The hon. Lady is pointing out the disparity in payments between the UK and the EU. Recognising that there are considerably more EU users of the NHS than UK users of health services on the continent, why is it that the Labour party, in the past, criticised the NHS and the Department of Health and Social Care for trying to recover sums due from EU citizens for taking advantage of our health service?
I think the objections raised by the Labour party in the past were based on the methodology used and the potential abuse of personal data, but we would fully support an efficient system to recover moneys owed to the UK.
When talking about the disparity in numbers—there are more than 3 million European citizens here and approximately 1.5 million UK citizens there—is it not the case that the majority of EU citizens here are working and paying taxes and therefore are not covered by this system but are covered by the tax they already pay?
The hon. Lady makes an important point. I was referring to the fact identified by the Public Accounts Committee in its concerns about collecting what is due, but I take her point that many people pay for their own health provision while in the UK.
My point further reinforces the rationale of restricting the scope of this Bill to the EEA and Switzerland, which will help to ensure the priority is to improve the recovery of healthcare costs, where they are due, before we even begin to think of entering into non-EEA agreements.
We, of course, welcome the Government’s decision to remove the Henry VIII powers from this Bill. We repeatedly return to that issue in this raft of Brexit legislation, and I hope now, and certainly in connection with this Bill, that the Government agree it can never be right to confer on any Minister the same powers as are conferred on Parliament.
I understand that the Minister has a big vision and wants to take this opportunity to extend the current arrangements and to present a Bill that allows the Government to enter into any number of new reciprocal health agreements with any and every nation of the world, should they so choose. There could be a time and a place for such legislation, but it is not now because time is so short. There is not time for Parliament to scrutinise such an extensive range of proposals properly for such wide-ranging powers.
Our noble Friends raised some very reasonable concerns on that point, and they are correct to note the comments of the Delegated Powers and Regulatory Reform Committee when it concluded that the Bill, in its original form, gave law-making powers that were too wide. Our noble Friends were right to give serious consideration to the Constitution Committee’s recommendation that the scope of the Bill should be limited to countries that participate in the existing EHIC scheme:
“While the exceptional circumstances of the UK’s departure from the European Union might justify legislation containing broader powers than would otherwise be constitutionally acceptable, this does not extend to giving effect to new policy unrelated to Brexit.”
Above all, we now have a Bill that does what was intended: to ensure the continuation of the current reciprocal healthcare arrangements with the nations of the EU and the EEA. Given that that is the Bill’s principal target, there is no need to give the Bill worldwide scope.
I am pleased to join the Minister in giving our full support to the amended Bill before us.
It is a pleasure to be called to speak in this debate. I do not intend to detain the House long with my observations. I enjoyed the Minister’s introduction.
I welcome the Lords amendments, particularly the ones that change the thrust of the Bill to the EEA and Switzerland, but I hope that right hon. and hon. Members will bear in mind that, in the long run, the goal of having reciprocal healthcare arrangements with other nations is not a negative one in itself. I was disappointed yet again to hear from the right hon. Member for Carshalton and Wallington (Tom Brake) that this is all about opening up the NHS to the US health giants—it is not. It is about having reciprocal arrangements for visitors to other countries, including those on business and those who are travelling.

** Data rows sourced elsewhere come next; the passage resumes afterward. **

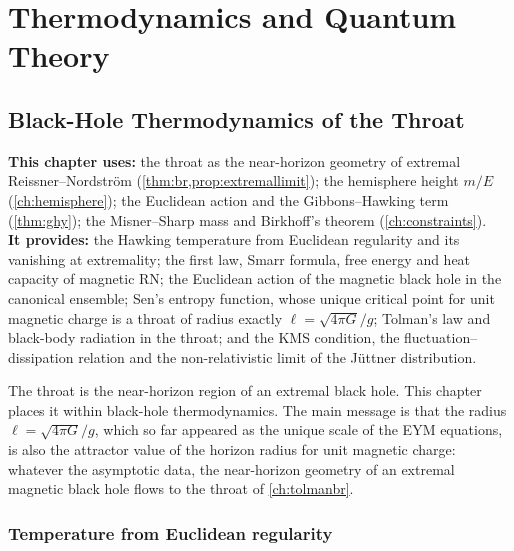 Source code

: \part{Thermodynamics and Quantum Theory}
\chapter{Black-Hole Thermodynamics of the Throat}
\label{ch:thermo}

\begin{usesbox}
\textbf{This chapter uses:} the throat as the near-horizon geometry of extremal Reissner--Nordstr\"om (\cref{thm:br,prop:extremallimit}); the hemisphere height $m/E$ (\cref{ch:hemisphere}); the Euclidean action and the Gibbons--Hawking term (\cref{thm:ghy}); the Misner--Sharp mass and Birkhoff's theorem (\cref{ch:constraints}).\\
\textbf{It provides:} the Hawking temperature from Euclidean regularity and its vanishing at extremality; the first law, Smarr formula, free energy and heat capacity of magnetic RN; the Euclidean action of the magnetic black hole in the canonical ensemble; Sen's entropy function, whose unique critical point for unit magnetic charge is a throat of radius exactly $\ell=\sqrt{4\pi G}/g$; Tolman's law and black-body radiation in the throat; and the KMS condition, the fluctuation--dissipation relation and the non-relativistic limit of the J\"uttner distribution.
\end{usesbox}

The throat is the near-horizon region of an extremal black hole. This chapter places it within black-hole thermodynamics. The main message is that the radius $\ell=\sqrt{4\pi G}/g$, which so far appeared as the unique scale of the EYM equations, is also the attractor value of the horizon radius for unit magnetic charge: whatever the asymptotic data, the near-horizon geometry of an extremal magnetic black hole flows to the throat of \cref{ch:tolmanbr}.

\section{Temperature from Euclidean regularity}


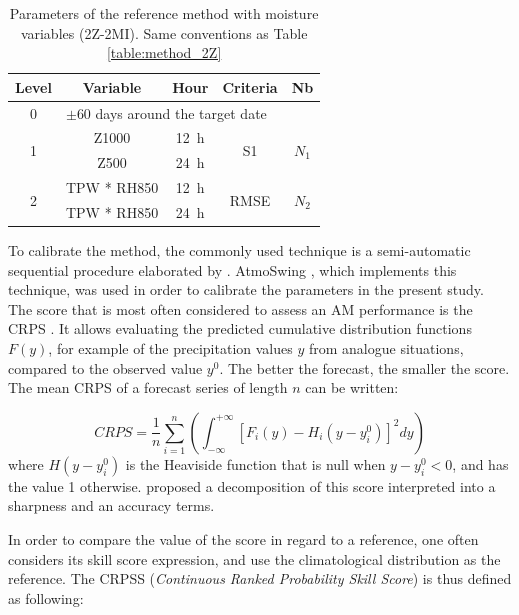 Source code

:\documentclass[hess]{copernicus}
\begin{document}
\begin{table}[htb]
	\caption{Parameters of the reference method with moisture variables (2Z-2MI). Same conventions as Table \ref{table:method_2Z}}
	\footnotesize
	\begin{center}
		\begin{tabular}{ccccc}
			\hline 
			Level & Variable & Hour & Criteria & Nb \\ 
			\hline 
			0 & \multicolumn{4}{l}{$\pm 60$ days around the target date} \\
			\hline 
			\multirow{2}{*}{1} & Z1000 & 12~h & \multirow{2}{*}{S1} & \multirow{2}{*}{$N_{1}$} \\
			& Z500 & 24~h & & \\ 
			\hline
			\multirow{2}{*}{2} & TPW * RH850 & 12~h & \multirow{2}{*}{RMSE} & \multirow{2}{*}{$N_{2}$} \\
			& TPW * RH850 & 24~h & & \\ 
			\hline 
		\end{tabular} 
	\end{center}
	\label{table:method_2Z-2MI}
\end{table}

To calibrate the method, the commonly used technique is a semi-automatic sequential procedure elaborated by \citet{Bontron2004}. AtmoSwing \citep{Horton2016}, which implements this technique, was used in order to calibrate the parameters in the present study. The score that is most often considered to assess an AM performance is the CRPS \citep[Continuous Ranked Probability Score,][]{Brown1974, Matheson1976, Hersbach2000}. It allows evaluating the predicted cumulative distribution functions $F(y)$, for example of the precipitation values $y$ from analogue situations, compared to the observed value $y^{0}$. The better the forecast, the smaller the score. The mean CRPS of a forecast series of length $n$ can be written:

\begin{equation}
\label{eq:CRPS}
CRPS = \frac{1}{n} \sum_{i=1}^{n} \left(  \int_{-\infty}^{+\infty} \left[ F_{i}(y)-H_{i}(y-y_{i}^{0})\right]^{2} dy \right) 
\end{equation}
where $H(y-y_{i}^{0})$ is the Heaviside function that is null when $y-y_{i}^{0}<0$, and has the value 1 otherwise. \citet{Bontron2004} proposed a decomposition of this score interpreted into a sharpness and an accuracy terms.

In order to compare the value of the score in regard to a reference, one often considers its skill score expression, and use the climatological distribution as the reference. The CRPSS (\textit{Continuous Ranked Probability Skill Score}) is thus defined as following:
\end{document}
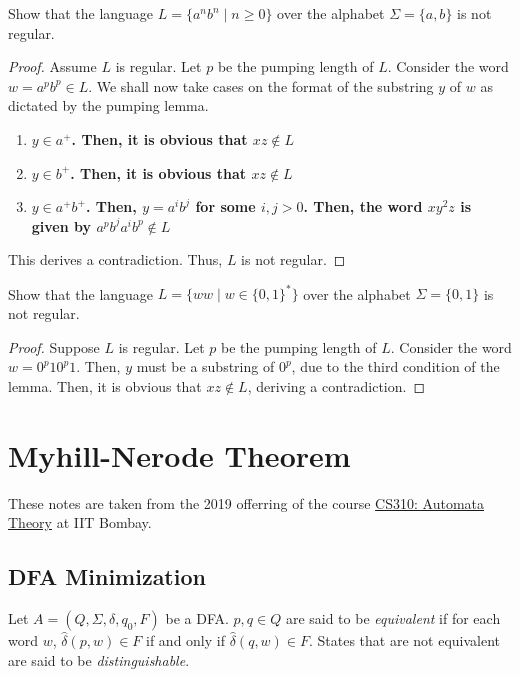 \begin{example}
    Show that the language $L = \{a^nb^n\mid n\ge 0\}$ over the alphabet $\Sigma=\{a, b\}$ is not regular.
\end{example}
\begin{proof}
    Assume $L$ is regular. Let $p$ be the pumping length of $L$. Consider the word $w = a^pb^p\in L$. We shall now take cases on the format of the substring $y$ of $w$ as dictated by the pumping lemma.  
    \begin{enumerate}
        \item \bfseries$y\in a^+$\normalfont. Then, it is obvious that $xz\notin L$
        \item \bfseries$y\in b^+$\normalfont. Then, it is obvious that $xz\notin L$
        \item \bfseries$y\in a^+b^+$\normalfont. Then, $y = a^ib^j$ for some $i, j > 0$. Then, the word $xy^2z$ is given by $a^pb^ja^ib^p\notin L$
    \end{enumerate}
    This derives a contradiction. Thus, $L$ is not regular.
\end{proof}

\begin{example}
    Show that the language $L = \{ww\mid w\in\{0,1\}^*\}$ over the alphabet $\Sigma = \{0, 1\}$ is not regular.
\end{example}
\begin{proof}
    Suppose $L$ is regular. Let $p$ be the pumping length of $L$. Consider the word $w = 0^p10^p1$. Then, $y$ must be a substring of $0^p$, due to the third condition of the lemma. Then, it is obvious that $xz\notin L$, deriving a contradiction.
\end{proof}

\section{Myhill-Nerode Theorem}
These notes are taken from the 2019 offerring of the course \href{https://www.cse.iitb.ac.in/~akg/courses/2019-cs310}{CS310: Automata Theory} at IIT Bombay.
\subsection{DFA Minimization}
\begin{definition}
    Let $A = (Q,\Sigma,\delta,q_0,F)$ be a DFA. $p,q\in Q$ are said to be \textit{equivalent} if for each word $w$, $\hat{\delta}(p, w)\in F$ if and only if $\hat{\delta}(q,w)\in F$. States that are not equivalent are said to be \textit{distinguishable}.
\end{definition}

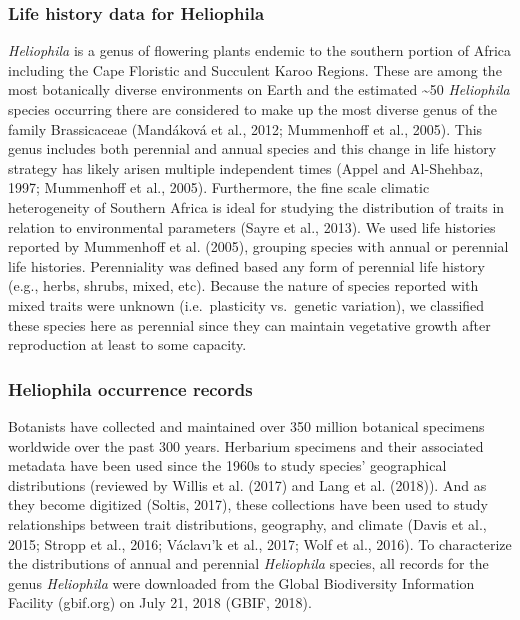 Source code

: \documentclass[man,floatsintext]{apa6}
\theoremstyle{definition}
\theoremstyle{definition}
\theoremstyle{definition}
\theoremstyle{remark}
\begin{document}
\hypertarget{life-history-data-for-heliophila}{%
\subsubsection{Life history data for
Heliophila}\label{life-history-data-for-heliophila}}

\emph{Heliophila} is a genus of flowering plants endemic to the southern
portion of Africa including the Cape Floristic and Succulent Karoo
Regions. These are among the most botanically diverse environments on
Earth and the estimated \textasciitilde{}50 \emph{Heliophila} species
occurring there are considered to make up the most diverse genus of the
family Brassicaceae (Mandáková et al., 2012; Mummenhoff et al., 2005).
This genus includes both perennial and annual species and this change in
life history strategy has likely arisen multiple independent times
(Appel and Al-Shehbaz, 1997; Mummenhoff et al., 2005). Furthermore, the
fine scale climatic heterogeneity of Southern Africa is ideal for
studying the distribution of traits in relation to environmental
parameters (Sayre et al., 2013). We used life histories reported by
Mummenhoff et al. (2005), grouping species with annual or perennial life
histories. Perenniality was defined based any form of perennial life
history (e.g., herbs, shrubs, mixed, etc). Because the nature of species
reported with mixed traits were unknown (i.e.~plasticity vs.~genetic
variation), we classified these species here as perennial since they can
maintain vegetative growth after reproduction at least to some capacity.

\hypertarget{heliophila-occurrence-records}{%
\subsubsection{Heliophila occurrence
records}\label{heliophila-occurrence-records}}

Botanists have collected and maintained over 350 million botanical
specimens worldwide over the past 300 years. Herbarium specimens and
their associated metadata have been used since the 1960s to study
species' geographical distributions (reviewed by Willis et al. (2017)
and Lang et al. (2018)). And as they become digitized (Soltis, 2017),
these collections have been used to study relationships between trait
distributions, geography, and climate (Davis et al., 2015; Stropp et
al., 2016; Václavı'k et al., 2017; Wolf et al., 2016). To characterize
the distributions of annual and perennial \emph{Heliophila} species, all
records for the genus \emph{Heliophila} were downloaded from the Global
Biodiversity Information Facility (gbif.org) on July 21, 2018 (GBIF,
2018).
\end{document}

I made the point that, in future, there may be a place for such arrangements, but does the hon. Gentleman accept that time is so short, given the urgency of getting something in place to secure arrangements, that now is not the time for that?
I meant it more as a comment. I accept the Lords amendments. To be blunt, given the pressure of time and the need to get the Bill on the statute book to give people certainty about their healthcare arrangements, if these amendments achieve consensus with Opposition Front Benchers and the other place, I am more than happy to support them.
In relation to the remarks of the right hon. Member for Carshalton and Wallington, who sadly has not stayed for the rest of the debate, this is about making sure that people who go to hospital to access emergency care are not suddenly faced with a bill for the full cost as if they were completely uninsured.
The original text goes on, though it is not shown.